Great moogie, I am interested to see where you get this.Its better doing something slow and getting it done than producing broken code in a few hours.
True, however with doing it slow and steady means that I do not have yet have a result to show for my effort... and that makes it hard to keep motivated

The RTRT implemented in java will not be able to ray trace all pixels + secondary rays and achieve decent frame rate on average hardware. This is due to the fact that we cannot use SIMD instructions and can not optimise for a particular platform (not should we want to, we want as many people as possible to play

)
However all is not lost as i have a couple of "cheats" to get better frame rate with little sacrifice to the image.
1. As a first pass, only render the corner pixels of 4x4 blocks. If the ray of each corner hits the same primitive then we assume that the rest of the pixels of the block hit the same object. using this assumption we can interpolate the point of intersections saving much computation! If the corner pixels do not hit the same object then ray trace the remaining pixels of the block as per normal. This will effectively reduce the number of pixels to ray trace by 16 times. Other attributes, such as texture co ordinates, whether in shadow, surface normal, etc can also be interpolated.

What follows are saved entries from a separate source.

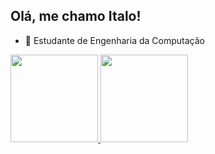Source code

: ## Olá, me chamo Italo!
- 📝 Estudante de Engenharia da Computação

<div>
  <a href="https://github.com/Soaritalo">
  <img height="140em" src="https://github-readme-stats.vercel.app/api?username=Soaritalo&show_icons=true&theme=transparent&include_all_commits=true&count_private=true"/>
  <img height="140em" src="https://github-readme-stats.vercel.app/api/top-langs/?username=Soaritalo&layout=compact&langs_count=16&theme=transparent"/>
</div>
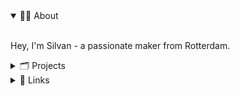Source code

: <details open>
<summary>🙋‍♂️ About</summary>

<br>

Hey, I'm Silvan - a passionate maker from Rotterdam.

</details>

<details>
<summary>🗂️ Projects</summary>

<br>

[sil.so](https://sil.so) • Personal website  

[flowtu.be](https://flowtu.be) • Webflow-to-GitHub Sync  

[warp.domains](https://warp.domains) • AI domain name generator  

[curatyy.ai](https://curatyy.ai) • AI art curation  

</details>

<details>
<summary>🔗 Links</summary>

<br>

[support my work](https://ko-fi.com/M4M11AXHXH)  

[hello@sil.so](mailto:hello@sil.so?subject=Contact%20%7C%20sil.so)  

</details>
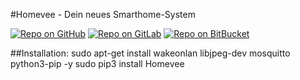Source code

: #Homevee - Dein neues Smarthome-System

[![Repo on GitHub](https://img.shields.io/badge/repo-GitHub-3D76C2.svg)](https://github.com/homevee/Homevee)
[![Repo on GitLab](https://img.shields.io/badge/repo-GitLab-6C488A.svg)](https://gitlab.com/homevee/Homevee)
[![Repo on BitBucket](https://img.shields.io/badge/repo-BitBucket-1F5081.svg)](https://bitbucket.org/homevee/Homevee)

##Installation:
sudo apt-get install wakeonlan libjpeg-dev mosquitto python3-pip -y
sudo pip3 install Homevee
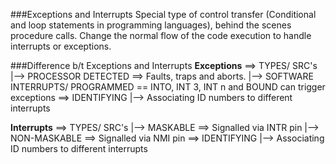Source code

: ###Exceptions and Interrupts
Special type of control transfer (Conditional and loop statements in programming languages), behind the scenes procedure calls. 
Change the normal flow of the code execution to handle interrupts or exceptions.

###Difference b/t Exceptions and Interrupts
**Exceptions** ==> TYPES/ SRC's |--> PROCESSOR DETECTED ==> Faults, traps and aborts.
                                |--> SOFTWARE INTERRUPTS/ PROGRAMMED == INTO, INT 3, INT n and BOUND can trigger exceptions
               ==> IDENTIFYING |--> Associating ID numbers to different interrupts 
               
**Interrupts** ==> TYPES/ SRC's |--> MASKABLE ==> Signalled via INTR pin
                                |--> NON-MASKABLE ==> Signalled via NMI pin
               ==> IDENTIFYING |--> Associating ID numbers to different interrupts 
                         
               
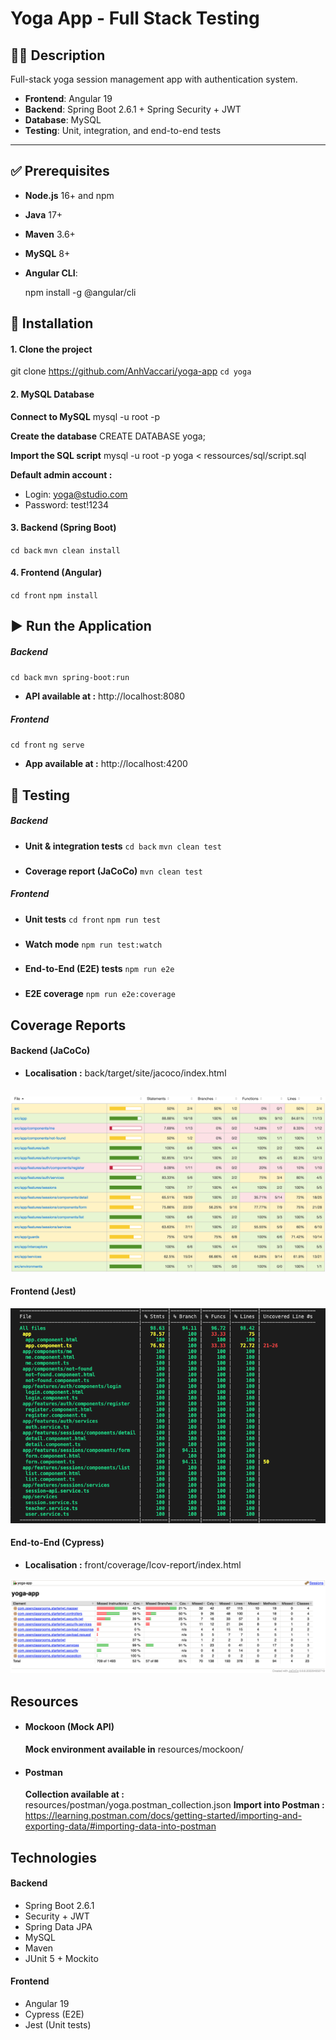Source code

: # Yoga App - Full Stack Testing

## 🧘‍♀️ Description

Full-stack yoga session management app with authentication system.

- **Frontend**: Angular 19
- **Backend**: Spring Boot 2.6.1 + Spring Security + JWT
- **Database**: MySQL
- **Testing**: Unit, integration, and end-to-end tests

---

## ✅ Prerequisites

- **Node.js** 16+ and npm
- **Java** 17+
- **Maven** 3.6+
- **MySQL** 8+
- **Angular CLI**:

  npm install -g @angular/cli

## 🚀 Installation

#### 1. Clone the project

git clone https://github.com/AnhVaccari/yoga-app
`cd yoga`

#### 2. MySQL Database

**Connect to MySQL**
mysql -u root -p

**Create the database**
CREATE DATABASE yoga;

**Import the SQL script**
mysql -u root -p yoga < ressources/sql/script.sql

**Default admin account :**

- Login: yoga@studio.com
- Password: test!1234

#### 3. Backend (Spring Boot)

`cd back`
`mvn clean install`

#### 4. Frontend (Angular)

`cd front`
`npm install`

## ▶️ Run the Application

##### Backend

`cd back`
`mvn spring-boot:run`

- **API available at :** http://localhost:8080

##### Frontend

`cd front`
`ng serve`

- **App available at :** http://localhost:4200

## 🧪 Testing

##### Backend

- **Unit & integration tests**
  `cd back`
  `mvn clean test`

###

- **Coverage report (JaCoCo)**
  `mvn clean test`

##### Frontend

- **Unit tests**
  `cd front`
  `npm run test`

###

- **Watch mode**
  `npm run test:watch`

###

- **End-to-End (E2E) tests**
  `npm run e2e`

###

- **E2E coverage**
  `npm run e2e:coverage`

###

## Coverage Reports

#### Backend (JaCoCo)

- **Localisation :** back/target/site/jacoco/index.html

##

![Rapport JaCoCo](screenshots/coverage/jacoco.png)

#### Frontend (Jest)

![Rapport Jest](screenshots/coverage/jest.png)

#### End-to-End (Cypress)

- **Localisation :** front/coverage/lcov-report/index.html

![Rapport Jest](screenshots/coverage/cypress.png)

## Resources

- #### Mockoon (Mock API)

  **Mock environment available in** resources/mockoon/

- #### Postman
  **Collection available at :** resources/postman/yoga.postman_collection.json
  **Import into Postman :** https://learning.postman.com/docs/getting-started/importing-and-exporting-data/#importing-data-into-postman

## Technologies

#### Backend

- Spring Boot 2.6.1
- Security + JWT
- Spring Data JPA
- MySQL
- Maven
- JUnit 5 + Mockito

#### Frontend

- Angular 19
- Cypress (E2E)
- Jest (Unit tests)
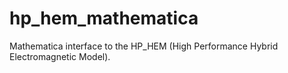 # hp_hem_mathematica
Mathematica interface to the HP_HEM (High Performance Hybrid Electromagnetic Model).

2. using a Bounding Volume Heirachy will accelerate ray object intersections by only testing against a subset of the objects. This will also give us the ability to start "looking" for the intersecting object given the current pixel's ray's last intersected object which will again reduce the number of objects to test against.
3. (to be tested) in the case that the 4 corner pixels of a 4x4 do not match then for the remaining pixels only test for intersection with the objects that the corner pixels intersect with.
With all these optimisers I am hopeful decent frame rates can be achieved.